Alerting System Design: Getting the Right Signal to the Right Person at the Right Time

April 12, 202625 min read0 views

alerting system

reliability engineering

sre

scalability

Alerting System Design: Getting the Right Signal to the Right Person at the Right Time

Introduction

Alerting bridges the gap between monitoring data and human action. A good alerting system wakes you up for real problems and stays silent for everything else. A bad one produces so much noise that engineers ignore pages, mute channels, and miss the one alert that actually matters. The goal isn't more alerts — it's fewer, better ones that are actionable, timely, and routed to the right person.

Alert Quality: The Signal-to-Noise Problem

Every alert should answer YES to ALL of these:
  1. Is this actionable? (Can someone do something right now?)
  2. Does it require immediate attention? (Will waiting cause harm?)
  3. Is the condition real? (Not a transient blip or flapping metric?)

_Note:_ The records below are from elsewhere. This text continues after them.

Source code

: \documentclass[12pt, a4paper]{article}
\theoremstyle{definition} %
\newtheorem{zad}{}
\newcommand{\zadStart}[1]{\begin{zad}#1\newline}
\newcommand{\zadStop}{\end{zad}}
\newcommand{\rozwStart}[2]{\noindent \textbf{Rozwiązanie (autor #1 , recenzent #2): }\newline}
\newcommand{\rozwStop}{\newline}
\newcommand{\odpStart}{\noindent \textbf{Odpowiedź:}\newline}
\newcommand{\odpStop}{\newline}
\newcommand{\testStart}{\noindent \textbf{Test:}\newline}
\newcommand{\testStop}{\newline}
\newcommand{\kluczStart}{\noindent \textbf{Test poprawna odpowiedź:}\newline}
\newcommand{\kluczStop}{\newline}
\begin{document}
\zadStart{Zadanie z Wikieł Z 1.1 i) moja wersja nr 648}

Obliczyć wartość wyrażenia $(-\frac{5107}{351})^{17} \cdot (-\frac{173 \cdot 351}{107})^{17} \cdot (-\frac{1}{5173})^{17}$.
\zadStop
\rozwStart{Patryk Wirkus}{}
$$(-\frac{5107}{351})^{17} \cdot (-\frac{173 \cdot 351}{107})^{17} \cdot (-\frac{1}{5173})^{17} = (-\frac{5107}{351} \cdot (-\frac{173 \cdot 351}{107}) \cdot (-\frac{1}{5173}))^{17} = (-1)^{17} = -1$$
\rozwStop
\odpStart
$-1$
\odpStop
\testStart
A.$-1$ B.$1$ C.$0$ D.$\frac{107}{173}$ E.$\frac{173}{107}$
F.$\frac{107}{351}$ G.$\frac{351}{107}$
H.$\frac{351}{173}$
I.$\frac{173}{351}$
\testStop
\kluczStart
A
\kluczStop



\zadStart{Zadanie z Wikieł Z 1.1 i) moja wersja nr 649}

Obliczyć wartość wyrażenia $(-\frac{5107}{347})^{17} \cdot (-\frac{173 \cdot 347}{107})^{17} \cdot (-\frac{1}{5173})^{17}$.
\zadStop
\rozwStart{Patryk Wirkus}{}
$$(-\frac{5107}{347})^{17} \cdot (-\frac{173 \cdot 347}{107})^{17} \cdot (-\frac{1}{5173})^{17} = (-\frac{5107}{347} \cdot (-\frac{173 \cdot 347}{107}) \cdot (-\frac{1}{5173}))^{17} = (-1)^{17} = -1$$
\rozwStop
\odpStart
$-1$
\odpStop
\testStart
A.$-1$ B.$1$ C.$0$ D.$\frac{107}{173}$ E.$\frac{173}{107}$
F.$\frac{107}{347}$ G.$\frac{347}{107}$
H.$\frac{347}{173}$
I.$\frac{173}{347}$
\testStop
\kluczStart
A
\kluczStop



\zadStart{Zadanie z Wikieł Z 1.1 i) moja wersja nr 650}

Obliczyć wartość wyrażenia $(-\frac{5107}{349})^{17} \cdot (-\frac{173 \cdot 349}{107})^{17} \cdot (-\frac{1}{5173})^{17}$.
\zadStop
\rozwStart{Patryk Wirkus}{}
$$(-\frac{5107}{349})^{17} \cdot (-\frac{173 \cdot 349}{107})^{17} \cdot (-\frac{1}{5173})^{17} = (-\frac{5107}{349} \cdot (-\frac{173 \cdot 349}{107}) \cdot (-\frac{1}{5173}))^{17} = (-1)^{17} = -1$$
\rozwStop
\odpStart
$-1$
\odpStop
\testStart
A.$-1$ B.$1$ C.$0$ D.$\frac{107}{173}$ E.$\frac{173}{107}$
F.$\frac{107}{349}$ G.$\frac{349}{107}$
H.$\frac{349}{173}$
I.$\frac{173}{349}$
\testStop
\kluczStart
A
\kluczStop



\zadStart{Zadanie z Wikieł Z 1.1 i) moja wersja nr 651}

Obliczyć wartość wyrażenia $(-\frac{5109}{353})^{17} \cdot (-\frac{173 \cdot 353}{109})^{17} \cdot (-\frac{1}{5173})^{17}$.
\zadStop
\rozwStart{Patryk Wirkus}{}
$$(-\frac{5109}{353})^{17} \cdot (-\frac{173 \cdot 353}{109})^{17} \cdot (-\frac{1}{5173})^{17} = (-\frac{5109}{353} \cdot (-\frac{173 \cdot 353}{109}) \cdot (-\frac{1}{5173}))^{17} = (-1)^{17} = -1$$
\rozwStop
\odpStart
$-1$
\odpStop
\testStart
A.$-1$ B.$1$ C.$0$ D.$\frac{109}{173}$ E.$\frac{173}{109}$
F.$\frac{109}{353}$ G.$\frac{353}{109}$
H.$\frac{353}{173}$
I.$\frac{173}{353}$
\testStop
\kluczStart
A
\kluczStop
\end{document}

If any answer is NO, it should NOT be a page/alert. It should be a:
  - Dashboard (visible but not urgent)
  - Weekly report (trends, not incidents)
  - Auto-remediation (system fixes itself, logs the action)

Alert fatigue math:
  Team receives 100 alerts/week
  10 are actionable → 90% noise
  Engineers learn to ignore alerts → miss the critical one
  This is how outages happen.
  
  Target: < 5 alerts/week per on-call engineer, > 80% actionable

What to Alert On

Alert on Symptoms, Not Causes

BAD (alerting on causes):
  "CPU usage > 80%"
  → CPU at 85% might be totally normal for this service
  → Or it might be a runaway process
  → The alert doesn't tell you if users are affected

GOOD (alerting on symptoms):
  "Error rate > 1% for 5 minutes"
  → Users are being affected RIGHT NOW
  → Investigate the cause (maybe CPU, maybe a bad deploy, maybe a dependency)

  "P99 latency > 2 seconds for 5 minutes"  
  → Users are experiencing slowness
  → Investigate why (CPU, memory, database, network)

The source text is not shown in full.